*** The records ***
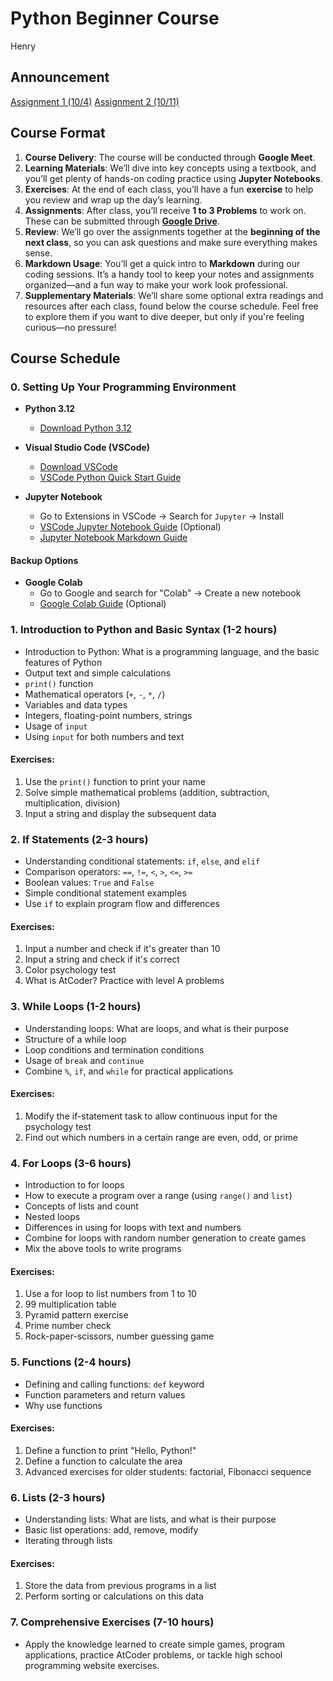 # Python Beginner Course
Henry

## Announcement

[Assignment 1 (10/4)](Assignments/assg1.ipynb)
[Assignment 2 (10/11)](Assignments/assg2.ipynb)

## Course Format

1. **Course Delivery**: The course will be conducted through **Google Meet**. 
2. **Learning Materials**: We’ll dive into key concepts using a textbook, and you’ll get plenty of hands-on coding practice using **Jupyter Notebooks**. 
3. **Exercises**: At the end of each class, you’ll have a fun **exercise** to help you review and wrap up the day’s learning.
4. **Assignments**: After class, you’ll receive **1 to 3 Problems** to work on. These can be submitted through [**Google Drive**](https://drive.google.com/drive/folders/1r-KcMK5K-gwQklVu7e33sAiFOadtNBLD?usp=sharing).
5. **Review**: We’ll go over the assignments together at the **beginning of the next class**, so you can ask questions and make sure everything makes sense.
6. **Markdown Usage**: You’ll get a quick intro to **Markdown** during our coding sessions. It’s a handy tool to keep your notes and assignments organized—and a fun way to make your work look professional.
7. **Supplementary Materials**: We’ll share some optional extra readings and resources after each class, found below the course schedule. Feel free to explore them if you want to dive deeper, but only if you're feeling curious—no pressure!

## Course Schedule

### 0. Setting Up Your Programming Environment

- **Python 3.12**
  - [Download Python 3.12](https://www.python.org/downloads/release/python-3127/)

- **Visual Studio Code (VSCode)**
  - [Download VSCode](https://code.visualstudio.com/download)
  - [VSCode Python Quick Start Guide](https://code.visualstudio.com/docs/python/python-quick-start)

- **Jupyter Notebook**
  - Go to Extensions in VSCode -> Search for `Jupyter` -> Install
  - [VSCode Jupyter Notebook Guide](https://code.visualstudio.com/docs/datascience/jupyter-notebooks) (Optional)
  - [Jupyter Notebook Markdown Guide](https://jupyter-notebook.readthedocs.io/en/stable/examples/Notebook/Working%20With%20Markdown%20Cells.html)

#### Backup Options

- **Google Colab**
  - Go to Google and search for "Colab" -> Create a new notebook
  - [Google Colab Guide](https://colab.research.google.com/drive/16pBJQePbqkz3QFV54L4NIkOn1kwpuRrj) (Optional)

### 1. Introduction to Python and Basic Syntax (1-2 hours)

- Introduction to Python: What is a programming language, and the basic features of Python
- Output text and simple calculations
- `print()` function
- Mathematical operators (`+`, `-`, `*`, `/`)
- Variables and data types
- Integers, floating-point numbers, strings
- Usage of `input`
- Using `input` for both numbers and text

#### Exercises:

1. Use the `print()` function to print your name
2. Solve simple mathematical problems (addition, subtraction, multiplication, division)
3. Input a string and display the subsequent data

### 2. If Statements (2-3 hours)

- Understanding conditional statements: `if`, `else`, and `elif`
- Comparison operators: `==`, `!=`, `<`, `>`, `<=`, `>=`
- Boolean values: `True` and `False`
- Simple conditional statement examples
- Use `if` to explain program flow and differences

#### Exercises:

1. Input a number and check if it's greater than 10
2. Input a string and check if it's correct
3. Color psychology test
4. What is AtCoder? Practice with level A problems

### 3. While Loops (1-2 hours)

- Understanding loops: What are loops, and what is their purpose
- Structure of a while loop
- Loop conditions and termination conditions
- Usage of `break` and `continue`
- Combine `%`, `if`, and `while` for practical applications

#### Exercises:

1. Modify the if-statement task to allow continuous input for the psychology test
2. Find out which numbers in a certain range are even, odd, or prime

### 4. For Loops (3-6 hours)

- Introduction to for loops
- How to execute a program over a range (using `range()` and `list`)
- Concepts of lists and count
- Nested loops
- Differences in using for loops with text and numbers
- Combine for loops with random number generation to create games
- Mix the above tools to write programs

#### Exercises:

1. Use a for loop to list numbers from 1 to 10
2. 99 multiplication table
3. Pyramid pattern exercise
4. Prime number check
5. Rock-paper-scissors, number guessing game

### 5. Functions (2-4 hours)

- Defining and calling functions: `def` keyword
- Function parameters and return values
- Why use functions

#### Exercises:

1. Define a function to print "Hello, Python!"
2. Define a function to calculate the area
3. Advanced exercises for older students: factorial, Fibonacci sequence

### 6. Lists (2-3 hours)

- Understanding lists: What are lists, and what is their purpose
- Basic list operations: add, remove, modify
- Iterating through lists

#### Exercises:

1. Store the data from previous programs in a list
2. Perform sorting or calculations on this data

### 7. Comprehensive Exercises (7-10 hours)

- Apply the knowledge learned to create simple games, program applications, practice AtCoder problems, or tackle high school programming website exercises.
*** End of The records ***
## Aim of the task
From the first line above down to the line with "2. **Learning Materials**: We’ll", reproduce every line and no others, omitting pictures.

## Exercise solution
 # Python Beginner Course
Henry

## Announcement

[Assignment 1 (10/4)](Assignments/assg1.ipynb)
[Assignment 2 (10/11)](Assignments/assg2.ipynb)

## Course Format

1. **Course Delivery**: The course will be conducted through **Google Meet**. 
2. **Learning Materials**: We’ll dive into key concepts using a textbook, and you’ll get plenty of hands-on coding practice using **Jupyter Notebooks**. 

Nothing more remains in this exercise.